- Work required:
Among the entries below, determine how many lines contain the word "self" and state only that figure.
★ ★ ★ ★ ★ ★ ★
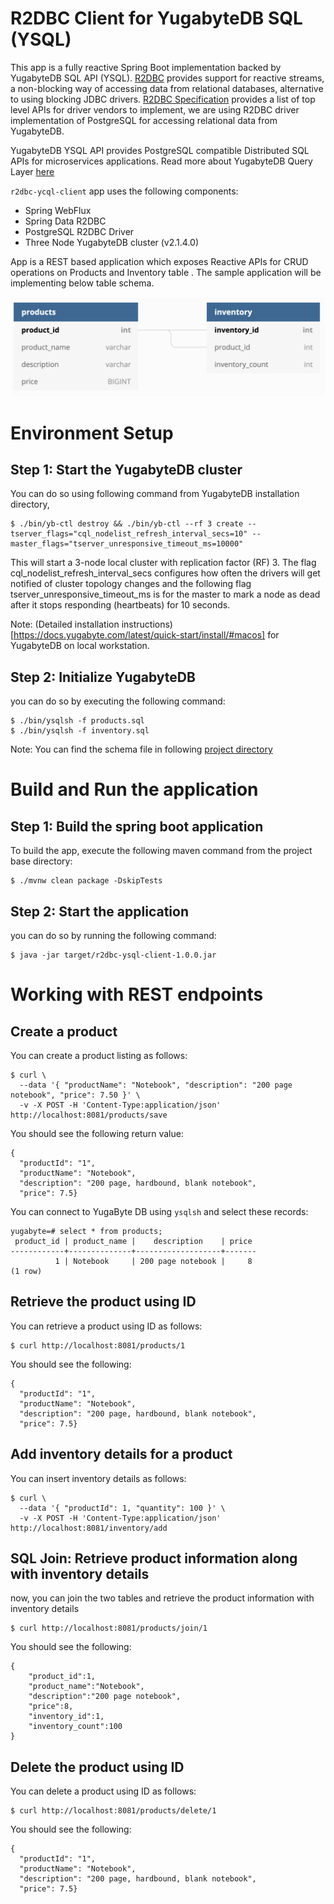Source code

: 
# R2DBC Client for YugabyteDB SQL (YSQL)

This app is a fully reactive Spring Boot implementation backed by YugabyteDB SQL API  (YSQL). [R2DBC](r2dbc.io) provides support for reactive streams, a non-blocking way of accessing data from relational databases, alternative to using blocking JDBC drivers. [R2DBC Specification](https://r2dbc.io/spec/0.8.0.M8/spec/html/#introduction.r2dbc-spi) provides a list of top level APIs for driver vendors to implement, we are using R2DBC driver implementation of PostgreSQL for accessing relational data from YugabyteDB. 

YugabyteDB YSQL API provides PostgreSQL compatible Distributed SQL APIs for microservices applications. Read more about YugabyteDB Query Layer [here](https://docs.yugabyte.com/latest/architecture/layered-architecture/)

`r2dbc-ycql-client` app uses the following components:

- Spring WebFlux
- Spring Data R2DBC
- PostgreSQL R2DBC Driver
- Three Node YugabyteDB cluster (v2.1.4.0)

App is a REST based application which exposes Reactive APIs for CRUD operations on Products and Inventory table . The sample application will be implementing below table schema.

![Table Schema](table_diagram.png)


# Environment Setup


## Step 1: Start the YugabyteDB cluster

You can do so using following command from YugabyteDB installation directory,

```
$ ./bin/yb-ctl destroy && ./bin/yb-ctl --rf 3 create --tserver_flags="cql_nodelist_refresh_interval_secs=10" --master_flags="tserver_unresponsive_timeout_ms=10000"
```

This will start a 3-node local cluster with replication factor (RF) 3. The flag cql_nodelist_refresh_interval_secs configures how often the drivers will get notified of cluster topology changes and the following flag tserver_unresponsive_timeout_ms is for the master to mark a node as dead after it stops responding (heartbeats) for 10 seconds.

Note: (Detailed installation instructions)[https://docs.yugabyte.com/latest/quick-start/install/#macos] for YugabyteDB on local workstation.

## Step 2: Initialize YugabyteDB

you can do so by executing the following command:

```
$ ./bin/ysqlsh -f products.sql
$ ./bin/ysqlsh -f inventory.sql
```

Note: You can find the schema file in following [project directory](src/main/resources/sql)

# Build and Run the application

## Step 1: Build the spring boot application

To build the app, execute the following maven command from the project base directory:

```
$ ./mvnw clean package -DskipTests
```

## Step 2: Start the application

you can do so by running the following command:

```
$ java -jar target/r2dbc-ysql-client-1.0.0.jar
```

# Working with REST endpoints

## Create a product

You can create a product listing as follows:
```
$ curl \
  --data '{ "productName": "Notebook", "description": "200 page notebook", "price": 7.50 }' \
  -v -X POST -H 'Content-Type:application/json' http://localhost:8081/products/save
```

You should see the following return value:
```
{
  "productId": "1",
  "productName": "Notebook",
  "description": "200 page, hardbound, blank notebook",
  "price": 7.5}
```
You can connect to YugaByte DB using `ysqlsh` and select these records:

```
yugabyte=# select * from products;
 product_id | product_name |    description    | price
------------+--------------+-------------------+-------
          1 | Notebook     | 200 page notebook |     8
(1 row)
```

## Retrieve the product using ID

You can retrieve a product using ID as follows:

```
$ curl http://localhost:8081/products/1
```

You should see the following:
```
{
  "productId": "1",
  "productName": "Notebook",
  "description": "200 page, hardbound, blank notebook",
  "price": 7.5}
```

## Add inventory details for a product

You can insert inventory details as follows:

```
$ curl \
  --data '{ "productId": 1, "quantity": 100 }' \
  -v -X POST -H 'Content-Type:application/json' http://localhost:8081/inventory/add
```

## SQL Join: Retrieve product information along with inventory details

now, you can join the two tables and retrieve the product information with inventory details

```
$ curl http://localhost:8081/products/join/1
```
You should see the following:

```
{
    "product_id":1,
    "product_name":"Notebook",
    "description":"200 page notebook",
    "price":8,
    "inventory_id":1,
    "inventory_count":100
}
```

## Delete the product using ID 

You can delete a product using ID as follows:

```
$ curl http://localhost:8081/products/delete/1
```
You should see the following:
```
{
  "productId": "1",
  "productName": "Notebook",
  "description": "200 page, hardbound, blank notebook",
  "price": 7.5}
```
★ ★ ★ ★ ★ ★ ★
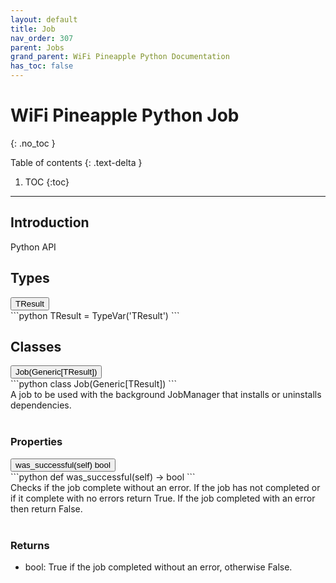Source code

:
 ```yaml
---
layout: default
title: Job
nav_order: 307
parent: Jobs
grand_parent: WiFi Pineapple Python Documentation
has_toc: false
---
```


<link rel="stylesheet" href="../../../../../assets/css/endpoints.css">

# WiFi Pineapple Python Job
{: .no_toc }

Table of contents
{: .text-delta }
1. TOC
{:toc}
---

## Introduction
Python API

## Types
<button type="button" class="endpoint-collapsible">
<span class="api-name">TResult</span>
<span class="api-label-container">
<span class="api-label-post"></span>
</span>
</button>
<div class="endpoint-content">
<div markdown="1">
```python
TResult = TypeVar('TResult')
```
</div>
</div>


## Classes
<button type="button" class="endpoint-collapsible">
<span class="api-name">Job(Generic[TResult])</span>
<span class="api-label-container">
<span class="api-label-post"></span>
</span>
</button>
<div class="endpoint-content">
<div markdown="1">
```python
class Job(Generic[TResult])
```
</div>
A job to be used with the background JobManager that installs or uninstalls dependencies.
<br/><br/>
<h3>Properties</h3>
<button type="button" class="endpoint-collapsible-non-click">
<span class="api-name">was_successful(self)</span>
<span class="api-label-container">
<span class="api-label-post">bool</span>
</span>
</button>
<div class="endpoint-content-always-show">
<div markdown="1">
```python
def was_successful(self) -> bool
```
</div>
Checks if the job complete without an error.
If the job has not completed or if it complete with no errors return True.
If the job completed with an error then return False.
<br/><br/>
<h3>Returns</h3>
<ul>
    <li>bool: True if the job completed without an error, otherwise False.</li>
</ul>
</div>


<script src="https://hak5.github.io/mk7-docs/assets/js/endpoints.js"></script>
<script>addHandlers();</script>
★ ★ ★ ★ ★ ★ ★
- Solution for this exercise:
2